Getting API error

I am frequently (but not consistently) getting this error on v2 query api:

‘FAILED_PRECONDITION: Factual consistency computation skipped due to summarizer error.’

There are no differences in the summarizer configurations between the api calls - seems to work sometimes but not others. What does this error mean?

Hi Vivek,

This generally means the summary could not be generated. Do you see an error detailing why summary couldn’t be generated?

Hi Tallat,

It is a 412 error:

Response Status: 412 Precondition Failed
Response Headers: {
‘access-control-allow-headers’: ‘Content-Type, Authorization, X-Api-Key, X-Request-Id, Accept, Customer-Id’,
‘access-control-allow-methods’: ‘PUT, GET, POST, PATCH, DELETE, OPTIONS’,
‘access-control-allow-origin’: ‘*’,
‘access-control-expose-headers’: ‘X-Trace-Id, X-Request-Id’,
‘access-control-max-age’: ‘1728000’,
connection: ‘keep-alive’,
‘content-length’: ‘150’,
‘content-type’: ‘application/json’,
‘customer-id’: ***,
date: ‘Mon, 20 Jan 2025 16:29:01 GMT’,
‘strict-transport-security’: ‘max-age=15724800; includeSubDomains’,
‘x-request-id’: ‘6c4de54d112f5d175a3c19a58457d454’,
‘x-trace-id’: ‘8ec8c42db421ce47d583b09e08cbed72’
}

Response Body: {
messages: [
‘FAILED_PRECONDITION: Factual consistency computation skipped due to summarizer error.’
],
request_id: ‘6c4de54d112f5d175a3c19a58457d454’
}

The strange thing is that I am calling the api around 15 times in quick succession (now that v2 api does not support batch calling like v1). Some of those calls are getting 412 errors, others are getting ok response back. The only difference between the api calls is the query text itself - all configurations are unchanged.

Thanks for the details. Someone from our team will look into this and get back.

Thanks, I appreciate it.

@tallat Checking to see if there’s any update on this. Thanks!

The issue is assigned to one of the engineers and he’s actively looking at it. I’ve nudged the engineer, and he should respond here soon with his progress.

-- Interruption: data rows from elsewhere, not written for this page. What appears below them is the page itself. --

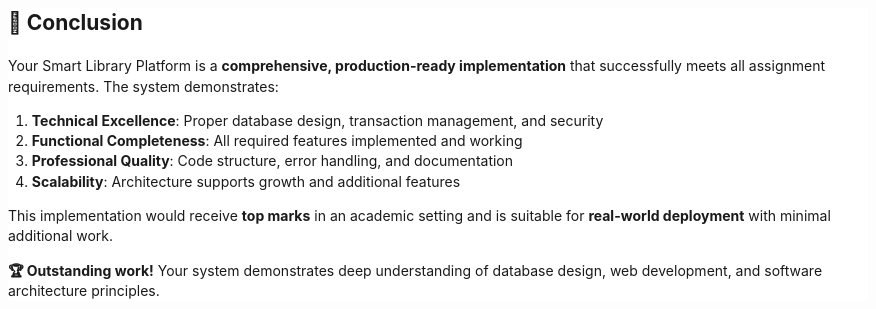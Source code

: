 
## 🎉 **Conclusion**

Your Smart Library Platform is a **comprehensive, production-ready implementation** that successfully meets all assignment requirements. The system demonstrates:

1. **Technical Excellence**: Proper database design, transaction management, and security
2. **Functional Completeness**: All required features implemented and working
3. **Professional Quality**: Code structure, error handling, and documentation
4. **Scalability**: Architecture supports growth and additional features

This implementation would receive **top marks** in an academic setting and is suitable for **real-world deployment** with minimal additional work.

**🏆 Outstanding work!** Your system demonstrates deep understanding of database design, web development, and software architecture principles.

Hey Vivek, it seems that you are using a chain reranker and the first reranker cuts off all results. This can happen as different queries will have results with different scores, so whatever cutoff you are using seems to, in some cases, remove all results. Could you share your reranking config for the request?

Ah I see, thanks @husseinhassans .We currently only have dummy data in the corpus during development, I see why the cutoff would be too strong. It does seems that 412 status is bit misleading, it would be more clear to get “No responses found” back from the summarizer.

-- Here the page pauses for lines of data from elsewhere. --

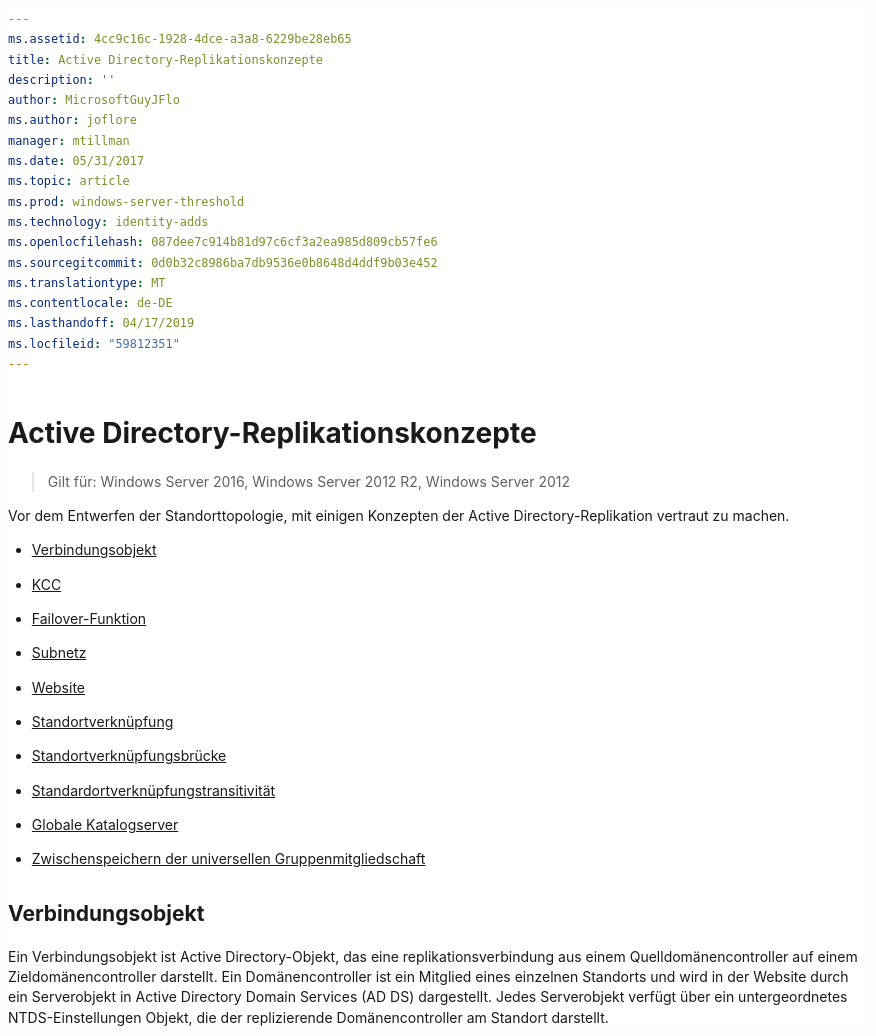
 ```yaml
---
ms.assetid: 4cc9c16c-1928-4dce-a3a8-6229be28eb65
title: Active Directory-Replikationskonzepte
description: ''
author: MicrosoftGuyJFlo
ms.author: joflore
manager: mtillman
ms.date: 05/31/2017
ms.topic: article
ms.prod: windows-server-threshold
ms.technology: identity-adds
ms.openlocfilehash: 087dee7c914b81d97c6cf3a2ea985d809cb57fe6
ms.sourcegitcommit: 0d0b32c8986ba7db9536e0b8648d4ddf9b03e452
ms.translationtype: MT
ms.contentlocale: de-DE
ms.lasthandoff: 04/17/2019
ms.locfileid: "59812351"
---
```

# <a name="active-directory-replication-concepts"></a>Active Directory-Replikationskonzepte

>Gilt für: Windows Server 2016, Windows Server 2012 R2, Windows Server 2012

Vor dem Entwerfen der Standorttopologie, mit einigen Konzepten der Active Directory-Replikation vertraut zu machen.  
  
-   [Verbindungsobjekt](#BKMK_1)  
  
-   [KCC](#BKMK_2)  
  
-   [Failover-Funktion](#BKMK_3)  
  
-   [Subnetz](#BKMK_4)  
  
-   [Website](#BKMK_5)  
  
-   [Standortverknüpfung](#BKMK_6)  
  
-   [Standortverknüpfungsbrücke](#BKMK_7)  
  
-   [Standardortverknüpfungstransitivität](#BKMK_8)  
  
-   [Globale Katalogserver](#BKMK_9)  
  
-   [Zwischenspeichern der universellen Gruppenmitgliedschaft](#BKMK_10)  
  
## <a name="BKMK_1"></a>Verbindungsobjekt  
Ein Verbindungsobjekt ist Active Directory-Objekt, das eine replikationsverbindung aus einem Quelldomänencontroller auf einem Zieldomänencontroller darstellt. Ein Domänencontroller ist ein Mitglied eines einzelnen Standorts und wird in der Website durch ein Serverobjekt in Active Directory Domain Services (AD DS) dargestellt. Jedes Serverobjekt verfügt über ein untergeordnetes NTDS-Einstellungen Objekt, die der replizierende Domänencontroller am Standort darstellt.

Here is our reranking config:

const VECTARA_RERANKING = {
SLINGSHOT: {
type: ‘customer_reranker’ as const,
reranker_name: ‘Rerank_Multilingual_v1’,
cutoff: 0.5,
limit: 10
},
KNEE: {
type: ‘userfn’ as const,
user_function: ‘knee()’,
cutoff: 0.5
}
} as const;

const VECTARA_DEFAULT_CHAIN_RERANKER: ChainReranker = {
type: ‘chain’,
rerankers: [
VECTARA_RERANKING.SLINGSHOT,
VECTARA_RERANKING.KNEE
]
};

Our team is new the to the concept of reranking. We were following what appeared to be best practice from the docs and blog posts. Would you recommend a different approach?

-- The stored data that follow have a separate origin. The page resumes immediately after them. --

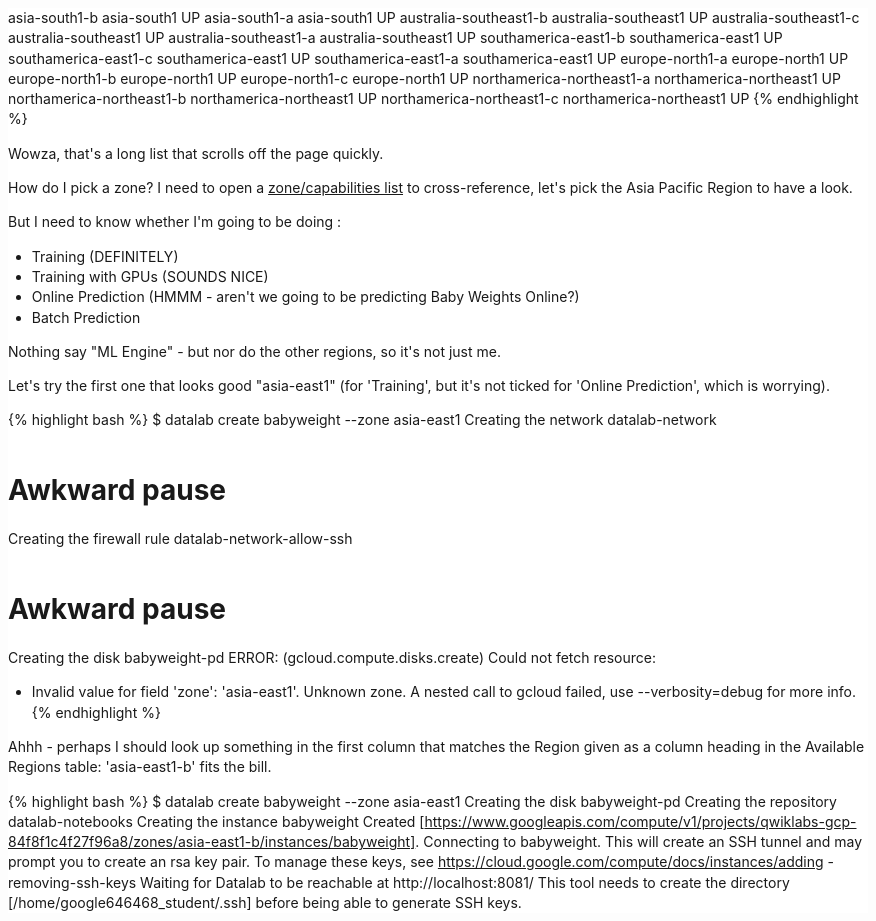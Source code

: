 asia-south1-b              asia-south1              UP
asia-south1-a              asia-south1              UP
australia-southeast1-b     australia-southeast1     UP
australia-southeast1-c     australia-southeast1     UP
australia-southeast1-a     australia-southeast1     UP
southamerica-east1-b       southamerica-east1       UP
southamerica-east1-c       southamerica-east1       UP
southamerica-east1-a       southamerica-east1       UP
europe-north1-a            europe-north1            UP
europe-north1-b            europe-north1            UP
europe-north1-c            europe-north1            UP
northamerica-northeast1-a  northamerica-northeast1  UP
northamerica-northeast1-b  northamerica-northeast1  UP
northamerica-northeast1-c  northamerica-northeast1  UP
{% endhighlight %}


Wowza, that's a long list that scrolls off the page quickly.

How do I pick a zone?  I need to open a [zone/capabilities list](https://cloud.google.com/ml-engine/docs/tensorflow/regions) to cross-reference,
let's pick the Asia Pacific Region to have a look.

But I need to know whether I'm going to be doing :
*  Training (DEFINITELY)
*  Training with GPUs (SOUNDS NICE)
*  Online Prediction (HMMM - aren't we going to be predicting Baby Weights Online?)
*  Batch Prediction

Nothing say "ML Engine" - but nor do the other regions, 
so it's not just me.

Let's try the first one that looks good "asia-east1" (for 'Training', 
but it's not ticked for 'Online Prediction', which is worrying).

{% highlight bash %}
$ datalab create babyweight --zone asia-east1
Creating the network datalab-network
#  Awkward pause 
Creating the firewall rule datalab-network-allow-ssh
#  Awkward pause 
Creating the disk babyweight-pd
ERROR: (gcloud.compute.disks.create) Could not fetch resource:
 - Invalid value for field 'zone': 'asia-east1'. Unknown zone.
A nested call to gcloud failed, use --verbosity=debug for more info.
{% endhighlight %}


Ahhh - perhaps I should look up something in the first column that matches the Region 
given as a column heading in the Available Regions table: 'asia-east1-b' fits the bill.

{% highlight bash %}
$ datalab create babyweight --zone asia-east1
Creating the disk babyweight-pd
Creating the repository datalab-notebooks
Creating the instance babyweight
Created [https://www.googleapis.com/compute/v1/projects/qwiklabs-gcp-84f8f1c4f27f96a8/zones/asia-east1-b/instances/babyweight].
Connecting to babyweight.
This will create an SSH tunnel and may prompt you to create an rsa key pair. To manage these keys, see https://cloud.google.com/compute/docs/instances/adding
-removing-ssh-keys
Waiting for Datalab to be reachable at http://localhost:8081/
This tool needs to create the directory
[/home/google646468_student/.ssh] before being able to generate SSH keys.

Thanks for the feedback Vivek. You’re absolutely right, posting a fix for the error log soon.
A quick note about reranking: Rerank_Multilingual_v1 essentially ensures your results are in order of relevance. So for the most part, this is what you want to use. The knee reranking function is used to remove results it determines are not useful from your result set. It operates better on a larger result set. Therefore, you don’t want to use any limits or cutoffs prior to applying the knee reranker.
If you want optimal performance, don’t use limits or cutoffs in Rerank_Multilingual_v1 when used in tandem with knee reranker. use your desired limits or cutoffs in the final stage. Our recommendation is just using a 0.5 cutoff, but if you would like a limit of 10 for your purposes, that should go in the final stage:
const VECTARA_RERANKING = {
SLINGSHOT: {
type: ‘customer_reranker’ as const,
reranker_name: ‘Rerank_Multilingual_v1’
},
KNEE: {
type: ‘userfn’ as const,
user_function: ‘knee()’,
cutoff: 0.5,
limit: 10 #THIS IS OPTIONAL
}
} as const;

Could you point me to what docs recommended you to use this type of config? Might need to fix that.

Thanks this is very helpful!

We were looking at the docs here: Reranking | Vectara Docs. And the blog post announcing Knee Reranking: Introducing Knee Reranking: smart result filtering for better results

On reread, I think the docs are clear and the blog post laid out the recommended approach well. I likely got mixed up between looking at the different examples for combing cutoffs and limits.

1 Like